- **What to work on**
From the line that contains "<span m=''205970''>took</span> <span" through the line that contains "<span m=''224330''>the</span> <span", output every line of the listing below exactly and leave out all the rest.

- **Material for this task**
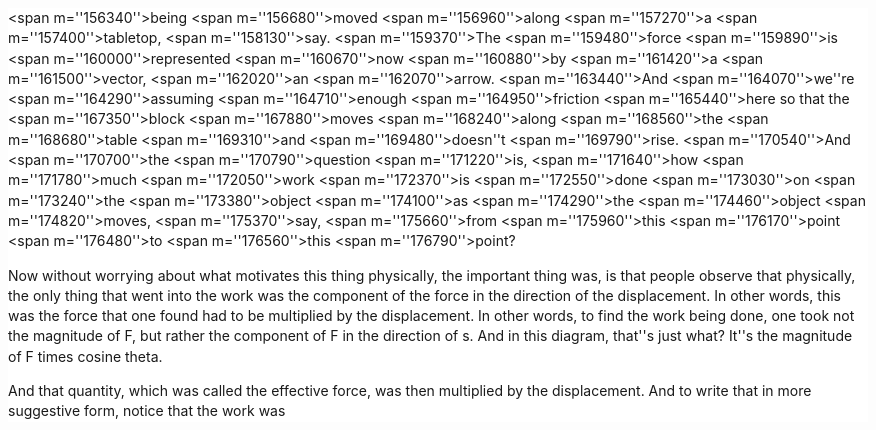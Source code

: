   <span m=''156340''>being</span> <span m=''156680''>moved</span> <span m=''156960''>along</span>
  <span m=''157270''>a</span> <span m=''157400''>tabletop,</span> <span m=''158130''>say.</span>
  <span m=''159370''>The</span> <span m=''159480''>force</span> <span m=''159890''>is</span>
  <span m=''160000''>represented</span> <span m=''160670''>now</span> <span m=''160880''>by</span>
  <span m=''161420''>a</span> <span m=''161500''>vector,</span> <span m=''162020''>an</span>
  <span m=''162070''>arrow.</span> <span m=''163440''>And</span> <span m=''164070''>we''re</span>
  <span m=''164290''>assuming</span> <span m=''164710''>enough</span> <span m=''164950''>friction</span>
  <span m=''165440''>here so that the</span> <span m=''167350''>block</span> <span
  m=''167880''>moves</span> <span m=''168240''>along</span> <span m=''168560''>the</span>
  <span m=''168680''>table</span> <span m=''169310''>and</span> <span m=''169480''>doesn''t</span>
  <span m=''169790''>rise.</span> <span m=''170540''>And</span> <span m=''170700''>the</span>
  <span m=''170790''>question</span> <span m=''171220''>is,</span> <span m=''171640''>how</span>
  <span m=''171780''>much</span> <span m=''172050''>work</span> <span m=''172370''>is</span>
  <span m=''172550''>done</span> <span m=''173030''>on</span> <span m=''173240''>the</span>
  <span m=''173380''>object</span> <span m=''174100''>as</span> <span m=''174290''>the</span>
  <span m=''174460''>object</span> <span m=''174820''>moves,</span> <span m=''175370''>say,</span>
  <span m=''175660''>from</span> <span m=''175960''>this</span> <span m=''176170''>point</span>
  <span m=''176480''>to</span> <span m=''176560''>this</span> <span m=''176790''>point?</span>
  </p><p><span m=''177660''>Now</span> <span m=''177980''>without</span> <span m=''178350''>worrying</span>
  <span m=''178760''>about</span> <span m=''179070''>what</span> <span m=''179250''>motivates</span>
  <span m=''179830''>this</span> <span m=''180040''>thing</span> <span m=''180260''>physically,</span>
  <span m=''181180''>the</span> <span m=''181320''>important</span> <span m=''182030''>thing</span>
  <span m=''182280''>was,</span> <span m=''182620''>is</span> <span m=''182750''>that</span>
  <span m=''182940''>people</span> <span m=''183290''>observe</span> <span m=''183750''>that</span>
  <span m=''183870''>physically,</span> <span m=''185020''>the</span> <span m=''185250''>only</span>
  <span m=''185610''>thing</span> <span m=''185880''>that</span> <span m=''186050''>went</span>
  <span m=''186230''>into</span> <span m=''186440''>the</span> <span m=''186560''>work</span>
  <span m=''187320''>was</span> <span m=''187730''>the</span> <span m=''187890''>component</span>
  <span m=''188750''>of</span> <span m=''188960''>the</span> <span m=''189060''>force</span>
  <span m=''189970''>in</span> <span m=''190210''>the</span> <span m=''190300''>direction</span>
  <span m=''190820''>of</span> <span m=''190890''>the</span> <span m=''190980''>displacement.</span>
  <span m=''192000''>In</span> <span m=''192170''>other</span> <span m=''192400''>words,</span>
  <span m=''194160''>this</span> <span m=''197280''>was</span> <span m=''197600''>the</span>
  <span m=''197680''>force</span> <span m=''198580''>that</span> <span m=''198790''>one</span>
  <span m=''199060''>found</span> <span m=''199840''>had</span> <span m=''200080''>to</span>
  <span m=''200180''>be</span> <span m=''200310''>multiplied</span> <span m=''200980''>by</span>
  <span m=''201150''>the</span> <span m=''201230''>displacement.</span> <span m=''201890''>In</span>
  <span m=''201980''>other</span> <span m=''202130''>words,</span> <span m=''202740''>to</span>
  <span m=''202910''>find</span> <span m=''203690''>the</span> <span m=''203860''>work</span>
  <span m=''204220''>being</span> <span m=''204520''>done,</span> <span m=''205070''>one</span>
  <span m=''205970''>took</span> <span m=''206270''>not</span> <span m=''206680''>the</span>
  <span m=''206830''>magnitude</span> <span m=''207490''>of</span> <span m=''207620''>F,</span>
  <span m=''208280''>but</span> <span m=''208580''>rather</span> <span m=''208980''>the</span>
  <span m=''209150''>component</span> <span m=''209890''>of</span> <span m=''210040''>F</span>
  <span m=''210420''>in</span> <span m=''210530''>the</span> <span m=''210610''>direction</span>
  <span m=''211110''>of</span> <span m=''211210''>s.</span> <span m=''211830''>And</span>
  <span m=''212030''>in</span> <span m=''212140''>this</span> <span m=''212350''>diagram,</span>
  <span m=''213360''>that''s</span> <span m=''213640''>just</span> <span m=''213900''>what?</span>
  <span m=''214550''>It''s</span> <span m=''214820''>the</span> <span m=''215320''>magnitude</span>
  <span m=''216100''>of</span> <span m=''216240''>F</span> <span m=''216930''>times</span>
  <span m=''217460''>cosine</span> <span m=''218010''>theta.</span> </p><p><span m=''219430''>And</span>
  <span m=''219670''>that</span> <span m=''219960''>quantity,</span> <span m=''220470''>which</span>
  <span m=''220650''>was</span> <span m=''220850''>called</span> <span m=''221170''>the</span>
  <span m=''221290''>effective</span> <span m=''221720''>force,</span> <span m=''222420''>was</span>
  <span m=''222980''>then</span> <span m=''223330''>multiplied</span> <span m=''224100''>by</span>
  <span m=''224330''>the</span> <span m=''224450''>displacement.</span> <span m=''226510''>And</span>
  <span m=''226710''>to</span> <span m=''226830''>write</span> <span m=''227130''>that</span>
  <span m=''227440''>in</span> <span m=''227670''>more</span> <span m=''227860''>suggestive</span>
  <span m=''228510''>form,</span> <span m=''229340''>notice</span> <span m=''229790''>that</span>
  <span m=''229960''>the</span> <span m=''230050''>work</span> <span m=''230400''>was</span>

- **Solution to this task**
  <span m=''205970''>took</span> <span m=''206270''>not</span> <span m=''206680''>the</span>
  <span m=''206830''>magnitude</span> <span m=''207490''>of</span> <span m=''207620''>F,</span>
  <span m=''208280''>but</span> <span m=''208580''>rather</span> <span m=''208980''>the</span>
  <span m=''209150''>component</span> <span m=''209890''>of</span> <span m=''210040''>F</span>
  <span m=''210420''>in</span> <span m=''210530''>the</span> <span m=''210610''>direction</span>
  <span m=''211110''>of</span> <span m=''211210''>s.</span> <span m=''211830''>And</span>
  <span m=''212030''>in</span> <span m=''212140''>this</span> <span m=''212350''>diagram,</span>
  <span m=''213360''>that''s</span> <span m=''213640''>just</span> <span m=''213900''>what?</span>
  <span m=''214550''>It''s</span> <span m=''214820''>the</span> <span m=''215320''>magnitude</span>
  <span m=''216100''>of</span> <span m=''216240''>F</span> <span m=''216930''>times</span>
  <span m=''217460''>cosine</span> <span m=''218010''>theta.</span> </p><p><span m=''219430''>And</span>
  <span m=''219670''>that</span> <span m=''219960''>quantity,</span> <span m=''220470''>which</span>
  <span m=''220650''>was</span> <span m=''220850''>called</span> <span m=''221170''>the</span>
  <span m=''221290''>effective</span> <span m=''221720''>force,</span> <span m=''222420''>was</span>
  <span m=''222980''>then</span> <span m=''223330''>multiplied</span> <span m=''224100''>by</span>
  <span m=''224330''>the</span> <span m=''224450''>displacement.</span> <span m=''226510''>And</span>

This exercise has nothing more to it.